Subject: mmap not working right on NetBSD/sparc 1.5? - segfault on write
To: None <port-sparc@netbsd.org>
From: Greg Troxel <gdt@ir.bbn.com>
List: port-sparc
Date: 12/08/2000 19:24:47
I am trying to run coda and having trouble with liblwp, their thread
package. The message below addresses 1.5_BETA2, but the problem is
still present with 1.5 release and the GENERIC kernel from the
release. I've now had the problem consistently on two machines - the
other is an IPX that has never had any sign of flakiness.

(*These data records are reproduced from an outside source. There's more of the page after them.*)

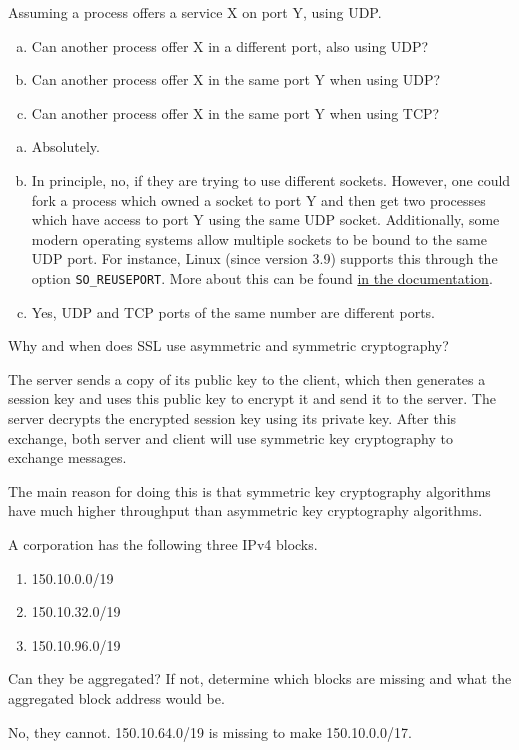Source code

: \begin{Exercise}
Assuming a process offers a service X on port Y, using UDP.
\begin{enumerate}[a)]
\item Can another process offer X in a different port, also using UDP?
\item Can another process offer X in the same port Y when using UDP?
\item Can another process offer X in the same port Y when using TCP?
\end{enumerate}
\end{Exercise}
\begin{Answer}
\begin{enumerate}[a)]
\item Absolutely.
\item In principle, no, if they are trying to use different sockets.
However, one could fork a process which owned a socket to port Y and then get two processes which have access to port Y using the same UDP socket.
Additionally, some modern operating systems allow multiple sockets to be bound to the same UDP port. For instance, Linux (since version 3.9) supports this through the option \texttt{SO\_REUSEPORT}. More about this can be found \href{http://man7.org/linux/man-pages/man7/socket.7.html}{in the documentation}.
\item Yes, UDP and TCP ports of the same number are different ports.
\end{enumerate}
\end{Answer}

\begin{Exercise}
Why and when does SSL use asymmetric and symmetric cryptography?
\end{Exercise}
\begin{Answer}
The server sends a copy of its public key to the client, which then generates a session key and uses this public key to encrypt it and send it to the server.
The server decrypts the encrypted session key using its private key.
After this exchange, both server and client will use symmetric key cryptography to exchange messages.

The main reason for doing this is that symmetric key cryptography algorithms have much higher throughput than asymmetric key cryptography algorithms.
\end{Answer}

\begin{Exercise}
A corporation has the following three IPv4 blocks.
\begin{enumerate}
\item 150.10.0.0/19
\item 150.10.32.0/19
\item 150.10.96.0/19
\end{enumerate}
Can they be aggregated?
If not, determine which blocks are missing and what the aggregated block address would be.
\end{Exercise}
\begin{Answer}
No, they cannot. 150.10.64.0/19 is missing to make 150.10.0.0/17.
\end{Answer}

Short summary: lwp mmap's some memory for a stack, and then tries to
write into it. The first write segfaults. However, if I break in gdb
before the write, I can read/write the mmap'd stack from gdb with no
trouble.
Could this have anything to do with the recent register window issues?
Any help/clues would be appreciated.
------- Forwarded Message
Message-Id: <200011281704.MAA31241@telemann.coda.cs.cmu.edu>
From: Greg Troxel <gdt@ir.bbn.com>
To: codalist@telemann.coda.cs.cmu.edu
Subject: lwp broken on NetBSD/sparc 1.5_BETA2 ?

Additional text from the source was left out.